Место для лагеря выбрал Пётр Петрович. Он сказал: «Отсель грозить мы будем шведу», — и уселся на краю самого крутого обрыва, свесив ноги в овраг. Во все стороны отсюда видна была раскачиваемая ветром чаща зеленого молодняка. Принесли воды, раздули самовар, всей компанией начали чистить картошку для похлёбки.
Когда закипела в котелке вода, пришёл Кирилл. Он посвистел из кустов. Рагозин отозвался и, как только лицо Кирилла показалось между раздвинутой листвы, спросил:
— Легко нашёл?
— По самовару.
— Самоваров много.
— Твой со свистом.
Они улыбнулись.
— Похлёбку есть будешь, кавалер?
— Буду.
— Ну, вот тебе ножик, чисти картошку.
Он говорил покровительственно, но с добротой, и Кирилл подражал ему в этой манере так же, как подражал в тяжеловатой, качкой поступи, и было похоже, что они посмеивались друг над другом.
— Кто так чистит?
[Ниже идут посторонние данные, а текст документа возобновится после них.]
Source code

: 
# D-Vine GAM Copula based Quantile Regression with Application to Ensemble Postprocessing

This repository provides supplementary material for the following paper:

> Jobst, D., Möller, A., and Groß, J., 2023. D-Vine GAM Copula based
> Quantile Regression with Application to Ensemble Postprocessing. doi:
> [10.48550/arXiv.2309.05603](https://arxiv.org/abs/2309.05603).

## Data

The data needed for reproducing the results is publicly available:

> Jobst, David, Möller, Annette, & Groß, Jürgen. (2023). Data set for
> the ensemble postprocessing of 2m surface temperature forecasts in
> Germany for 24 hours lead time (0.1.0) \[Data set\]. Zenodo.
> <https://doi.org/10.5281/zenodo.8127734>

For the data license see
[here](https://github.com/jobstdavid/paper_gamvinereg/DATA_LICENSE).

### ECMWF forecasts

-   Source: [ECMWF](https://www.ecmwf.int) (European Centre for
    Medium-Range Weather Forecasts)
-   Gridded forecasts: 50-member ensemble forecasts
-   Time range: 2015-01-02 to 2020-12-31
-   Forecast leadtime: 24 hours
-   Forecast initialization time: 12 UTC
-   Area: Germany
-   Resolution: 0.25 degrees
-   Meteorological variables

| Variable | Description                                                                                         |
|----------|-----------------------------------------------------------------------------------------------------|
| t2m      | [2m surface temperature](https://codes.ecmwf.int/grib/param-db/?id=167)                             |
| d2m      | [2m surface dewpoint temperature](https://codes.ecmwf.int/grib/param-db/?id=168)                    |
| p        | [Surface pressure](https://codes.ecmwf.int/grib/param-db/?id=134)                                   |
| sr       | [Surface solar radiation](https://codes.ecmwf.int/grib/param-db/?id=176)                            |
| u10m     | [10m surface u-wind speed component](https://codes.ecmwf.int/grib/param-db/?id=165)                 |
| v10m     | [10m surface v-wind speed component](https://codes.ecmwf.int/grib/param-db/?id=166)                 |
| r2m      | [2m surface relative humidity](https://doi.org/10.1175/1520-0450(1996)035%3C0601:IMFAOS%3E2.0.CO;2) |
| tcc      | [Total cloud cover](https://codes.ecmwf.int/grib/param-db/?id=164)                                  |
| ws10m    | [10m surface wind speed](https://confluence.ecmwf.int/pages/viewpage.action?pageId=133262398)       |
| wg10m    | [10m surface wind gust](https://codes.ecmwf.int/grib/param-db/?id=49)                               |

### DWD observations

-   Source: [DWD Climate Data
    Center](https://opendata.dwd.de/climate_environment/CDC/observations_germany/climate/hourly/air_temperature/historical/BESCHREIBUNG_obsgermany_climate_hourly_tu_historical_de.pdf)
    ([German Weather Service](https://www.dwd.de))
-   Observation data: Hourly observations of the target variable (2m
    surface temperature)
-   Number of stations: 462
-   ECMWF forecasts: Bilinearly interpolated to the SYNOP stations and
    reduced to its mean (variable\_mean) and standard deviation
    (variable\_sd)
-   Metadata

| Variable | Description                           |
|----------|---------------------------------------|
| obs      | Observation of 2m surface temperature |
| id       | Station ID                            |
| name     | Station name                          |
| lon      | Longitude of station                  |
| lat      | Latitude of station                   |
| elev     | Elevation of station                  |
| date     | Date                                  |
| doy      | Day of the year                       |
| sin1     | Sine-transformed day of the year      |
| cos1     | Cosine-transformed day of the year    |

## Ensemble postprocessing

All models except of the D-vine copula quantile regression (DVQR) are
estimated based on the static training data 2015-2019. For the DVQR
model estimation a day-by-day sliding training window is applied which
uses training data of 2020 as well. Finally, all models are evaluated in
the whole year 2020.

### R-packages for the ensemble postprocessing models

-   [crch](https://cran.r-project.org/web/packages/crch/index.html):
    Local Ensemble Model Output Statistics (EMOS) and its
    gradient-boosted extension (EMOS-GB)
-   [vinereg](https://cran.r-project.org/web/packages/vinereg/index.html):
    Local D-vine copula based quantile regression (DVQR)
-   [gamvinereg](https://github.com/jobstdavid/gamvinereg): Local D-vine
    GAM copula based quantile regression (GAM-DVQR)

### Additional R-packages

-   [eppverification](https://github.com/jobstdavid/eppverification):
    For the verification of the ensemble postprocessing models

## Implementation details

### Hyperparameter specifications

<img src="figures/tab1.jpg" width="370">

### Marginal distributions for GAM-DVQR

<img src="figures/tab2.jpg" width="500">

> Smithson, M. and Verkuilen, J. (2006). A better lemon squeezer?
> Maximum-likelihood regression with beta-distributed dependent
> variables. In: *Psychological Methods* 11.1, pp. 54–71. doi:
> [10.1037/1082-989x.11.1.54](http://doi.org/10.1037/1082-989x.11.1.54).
Словно карандаш точишь. В ссылку попадёшь — тебя засмеют.
— А зачем мне в ссылку попадать?
— Зачем? Картошку чистить учиться. Смотри, как у меня получается: одна ленточка с целой картошки. А тоненькая какая кожурка — на свет все видно, смотри. Смотри, через неё видать, как Ксана нам водочки наливает, видишь?
Он учил Кирилла крошить картошку в котелок, и затирать подболточку из муки с подсолнечным маслом, и перчить, и солить, и заправлять молодым луком. На приволье всякая еда радует сердце, и нет вкуснее пищи, сваренной на таганке и пахнущей дымком хвороста. Все чувства усиливаются и открываются в человеке, стоит ему присесть на корточки перед костром и потянуть носом парок закипевшего варева. И воздух становится слаще, и дали приветливее, и люди милее, и жизнь легче. А всего только и надо — котелок.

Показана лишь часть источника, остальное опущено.